What you need to do> The answer must consist of each line of the records below that contains the string "mathbb".

Material supplied>
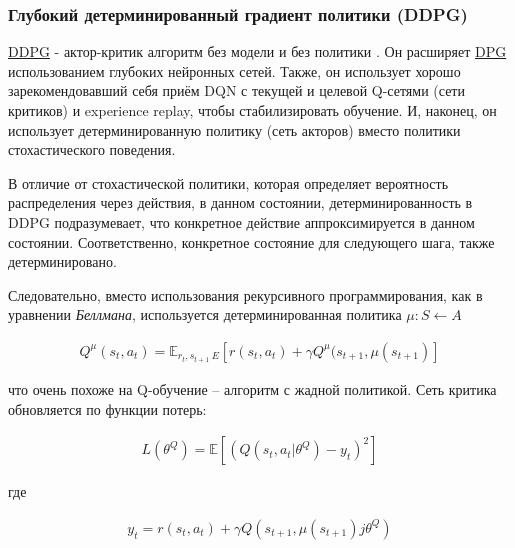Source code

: \subsubsection{Глубокий детерминированный градиент политики (DDPG)}

\hyperref[acr:ddpg]{DDPG} - актор-критик алгоритм без модели и без политики \cite{lillicrap2015continuous}. Он расширяет \hyperref[acr:dpg]{DPG} использованием глубоких нейронных сетей. Также, он использует хорошо зарекомендовавший себя приём DQN с текущей и целевой Q-сетями (сети критиков) и experience replay, чтобы стабилизировать обучение. И, наконец, он использует детерминированную политику (сеть акторов) вместо политики стохастического поведения.

В отличие от стохастической политики, которая определяет вероятность распределения через действия, в данном состоянии, детерминированность в DDPG подразумевает, что конкретное действие аппроксимируется в данном состоянии. Соответственно, конкретное состояние для следующего шага, также детерминировано.

Следовательно, вместо использования рекурсивного программирования, как в уравнении {\itshape Беллмана}, используется детерминированная политика $\mu : S \leftarrow A$ \cite{lillicrap2015continuous}

\begin{equation}
	\label{eq:ch1-ddpg-1}
	\begin{multlined}
		Q^\mu (s_t, a_t) = \mathbb{E}_{r_t, s_{t+1}~E}[r(s_t, a_t) + \gamma Q^\mu(s_{t+1}, \mu(s_{t+1})]
	\end{multlined}
\end{equation}

что очень похоже на Q-обучение – алгоритм с жадной политикой. Сеть критика обновляется по функции потерь:

\begin{equation}
	\label{eq:ch1-ddpg-1}
	\begin{multlined}
		L(\theta^Q) = \mathbb{E}[(Q(s_t, a_t|\theta^Q) - y_t)^2]
	\end{multlined}
\end{equation}

где

\begin{equation}
	\label{eq:ch1-ddpg-3}
	\begin{multlined}
		y_t = r(s_t, a_t) + \gamma Q(s_{t+1}, \mu(s_{t+1})j\theta^Q)
	\end{multlined}
\end{equation}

Result of the exercise>
		Q^\mu (s_t, a_t) = \mathbb{E}_{r_t, s_{t+1}~E}[r(s_t, a_t) + \gamma Q^\mu(s_{t+1}, \mu(s_{t+1})]
		L(\theta^Q) = \mathbb{E}[(Q(s_t, a_t|\theta^Q) - y_t)^2]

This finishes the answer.